*** Opening of Material for this task ***

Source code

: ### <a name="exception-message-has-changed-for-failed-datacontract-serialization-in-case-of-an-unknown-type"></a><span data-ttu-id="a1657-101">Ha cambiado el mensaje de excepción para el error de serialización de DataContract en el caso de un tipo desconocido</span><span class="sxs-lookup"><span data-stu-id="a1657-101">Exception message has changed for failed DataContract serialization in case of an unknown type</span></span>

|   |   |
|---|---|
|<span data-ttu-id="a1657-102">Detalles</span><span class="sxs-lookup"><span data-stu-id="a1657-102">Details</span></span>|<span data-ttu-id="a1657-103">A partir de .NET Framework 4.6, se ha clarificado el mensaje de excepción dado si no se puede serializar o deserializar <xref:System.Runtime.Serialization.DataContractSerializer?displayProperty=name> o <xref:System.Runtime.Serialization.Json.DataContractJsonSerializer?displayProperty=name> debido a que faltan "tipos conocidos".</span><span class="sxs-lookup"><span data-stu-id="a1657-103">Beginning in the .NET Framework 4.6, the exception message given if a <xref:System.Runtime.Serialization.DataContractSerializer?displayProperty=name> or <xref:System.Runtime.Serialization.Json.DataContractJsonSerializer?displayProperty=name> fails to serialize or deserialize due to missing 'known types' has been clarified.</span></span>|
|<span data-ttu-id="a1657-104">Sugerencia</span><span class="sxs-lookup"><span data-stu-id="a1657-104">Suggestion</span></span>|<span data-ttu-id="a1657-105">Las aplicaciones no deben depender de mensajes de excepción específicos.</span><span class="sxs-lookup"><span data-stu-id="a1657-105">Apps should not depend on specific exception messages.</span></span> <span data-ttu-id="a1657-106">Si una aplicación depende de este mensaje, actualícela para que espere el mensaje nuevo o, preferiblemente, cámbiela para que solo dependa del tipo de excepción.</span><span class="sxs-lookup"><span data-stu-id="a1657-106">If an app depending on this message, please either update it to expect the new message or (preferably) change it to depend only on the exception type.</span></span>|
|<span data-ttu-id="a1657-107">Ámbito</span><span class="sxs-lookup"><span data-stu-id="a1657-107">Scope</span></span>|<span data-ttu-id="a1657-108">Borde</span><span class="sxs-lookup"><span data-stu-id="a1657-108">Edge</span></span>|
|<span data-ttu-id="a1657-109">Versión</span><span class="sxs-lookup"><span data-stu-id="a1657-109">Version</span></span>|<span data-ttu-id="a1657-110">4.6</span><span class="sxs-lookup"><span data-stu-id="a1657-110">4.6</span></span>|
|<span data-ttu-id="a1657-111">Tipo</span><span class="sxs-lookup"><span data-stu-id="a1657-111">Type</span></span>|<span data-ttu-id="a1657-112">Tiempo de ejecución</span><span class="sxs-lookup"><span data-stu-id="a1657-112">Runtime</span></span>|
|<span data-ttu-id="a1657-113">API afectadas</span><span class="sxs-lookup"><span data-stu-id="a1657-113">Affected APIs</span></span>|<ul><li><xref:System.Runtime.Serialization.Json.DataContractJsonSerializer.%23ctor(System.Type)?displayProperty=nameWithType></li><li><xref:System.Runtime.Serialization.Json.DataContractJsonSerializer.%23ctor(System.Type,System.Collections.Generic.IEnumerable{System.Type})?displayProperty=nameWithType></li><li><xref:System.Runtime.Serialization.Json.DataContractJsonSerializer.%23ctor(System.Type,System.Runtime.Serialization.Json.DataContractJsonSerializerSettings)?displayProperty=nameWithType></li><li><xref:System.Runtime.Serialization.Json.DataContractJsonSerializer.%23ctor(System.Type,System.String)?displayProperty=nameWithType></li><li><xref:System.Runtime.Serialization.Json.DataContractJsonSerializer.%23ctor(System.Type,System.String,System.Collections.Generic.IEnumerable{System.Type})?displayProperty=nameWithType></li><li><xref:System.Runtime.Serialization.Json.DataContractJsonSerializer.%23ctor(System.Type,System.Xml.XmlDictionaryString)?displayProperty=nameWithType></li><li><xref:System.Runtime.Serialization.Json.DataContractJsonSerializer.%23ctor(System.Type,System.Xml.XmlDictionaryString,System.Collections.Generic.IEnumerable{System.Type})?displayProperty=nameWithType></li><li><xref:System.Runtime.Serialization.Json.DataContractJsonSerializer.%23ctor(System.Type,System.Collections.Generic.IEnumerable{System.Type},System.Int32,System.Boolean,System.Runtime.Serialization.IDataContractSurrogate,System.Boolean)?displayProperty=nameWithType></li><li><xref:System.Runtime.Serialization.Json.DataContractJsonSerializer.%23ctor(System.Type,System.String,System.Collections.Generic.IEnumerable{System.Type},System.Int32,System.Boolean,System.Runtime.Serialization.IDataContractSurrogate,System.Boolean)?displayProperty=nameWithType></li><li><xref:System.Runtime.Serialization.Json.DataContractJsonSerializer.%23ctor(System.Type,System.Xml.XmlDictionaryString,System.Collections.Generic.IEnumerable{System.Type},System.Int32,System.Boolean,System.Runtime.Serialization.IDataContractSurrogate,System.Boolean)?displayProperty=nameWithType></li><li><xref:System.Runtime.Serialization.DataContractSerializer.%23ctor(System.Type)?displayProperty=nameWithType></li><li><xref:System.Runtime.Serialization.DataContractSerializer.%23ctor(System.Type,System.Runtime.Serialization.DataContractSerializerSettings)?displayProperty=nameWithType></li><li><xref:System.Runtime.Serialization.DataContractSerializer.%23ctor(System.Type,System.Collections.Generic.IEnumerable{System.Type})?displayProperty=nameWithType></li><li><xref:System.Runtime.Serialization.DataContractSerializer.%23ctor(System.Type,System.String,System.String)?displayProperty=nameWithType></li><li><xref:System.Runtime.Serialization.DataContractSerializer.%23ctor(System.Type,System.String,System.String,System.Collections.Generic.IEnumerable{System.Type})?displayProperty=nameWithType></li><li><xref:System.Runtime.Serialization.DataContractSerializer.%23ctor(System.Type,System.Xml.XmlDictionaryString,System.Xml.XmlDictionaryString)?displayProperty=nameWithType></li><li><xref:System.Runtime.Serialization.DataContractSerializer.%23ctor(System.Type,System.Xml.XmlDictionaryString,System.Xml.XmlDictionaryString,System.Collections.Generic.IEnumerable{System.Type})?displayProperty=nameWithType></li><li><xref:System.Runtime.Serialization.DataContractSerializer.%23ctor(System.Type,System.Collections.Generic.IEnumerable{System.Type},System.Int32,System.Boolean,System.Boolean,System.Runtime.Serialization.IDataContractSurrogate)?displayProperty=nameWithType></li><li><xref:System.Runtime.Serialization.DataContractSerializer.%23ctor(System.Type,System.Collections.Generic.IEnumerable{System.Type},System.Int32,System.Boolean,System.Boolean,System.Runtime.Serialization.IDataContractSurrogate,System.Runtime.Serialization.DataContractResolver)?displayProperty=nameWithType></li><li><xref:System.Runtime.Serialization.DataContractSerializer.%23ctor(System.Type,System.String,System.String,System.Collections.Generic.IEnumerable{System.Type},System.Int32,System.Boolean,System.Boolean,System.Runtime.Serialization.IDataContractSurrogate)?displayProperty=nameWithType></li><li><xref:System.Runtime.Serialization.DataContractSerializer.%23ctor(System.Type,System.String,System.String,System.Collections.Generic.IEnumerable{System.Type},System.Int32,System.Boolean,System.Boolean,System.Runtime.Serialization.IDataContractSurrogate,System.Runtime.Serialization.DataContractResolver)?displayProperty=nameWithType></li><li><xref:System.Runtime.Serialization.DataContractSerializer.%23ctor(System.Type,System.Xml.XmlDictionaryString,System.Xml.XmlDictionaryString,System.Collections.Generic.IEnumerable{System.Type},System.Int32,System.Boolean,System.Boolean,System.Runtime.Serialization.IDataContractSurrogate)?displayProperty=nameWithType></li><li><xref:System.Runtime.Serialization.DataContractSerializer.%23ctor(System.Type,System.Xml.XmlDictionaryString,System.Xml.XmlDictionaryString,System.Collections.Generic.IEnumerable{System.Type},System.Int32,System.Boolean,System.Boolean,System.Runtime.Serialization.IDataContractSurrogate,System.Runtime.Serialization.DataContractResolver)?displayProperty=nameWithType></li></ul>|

*** Close of Material for this task ***

Work to be completed: Pull out all lines from the entries above that include the word "para".

Finished task:
: ### <a name="exception-message-has-changed-for-failed-datacontract-serialization-in-case-of-an-unknown-type"></a><span data-ttu-id="a1657-101">Ha cambiado el mensaje de excepción para el error de serialización de DataContract en el caso de un tipo desconocido</span><span class="sxs-lookup"><span data-stu-id="a1657-101">Exception message has changed for failed DataContract serialization in case of an unknown type</span></span>
|<span data-ttu-id="a1657-104">Sugerencia</span><span class="sxs-lookup"><span data-stu-id="a1657-104">Suggestion</span></span>|<span data-ttu-id="a1657-105">Las aplicaciones no deben depender de mensajes de excepción específicos.</span><span class="sxs-lookup"><span data-stu-id="a1657-105">Apps should not depend on specific exception messages.</span></span> <span data-ttu-id="a1657-106">Si una aplicación depende de este mensaje, actualícela para que espere el mensaje nuevo o, preferiblemente, cámbiela para que solo dependa del tipo de excepción.</span><span class="sxs-lookup"><span data-stu-id="a1657-106">If an app depending on this message, please either update it to expect the new message or (preferably) change it to depend only on the exception type.</span></span>|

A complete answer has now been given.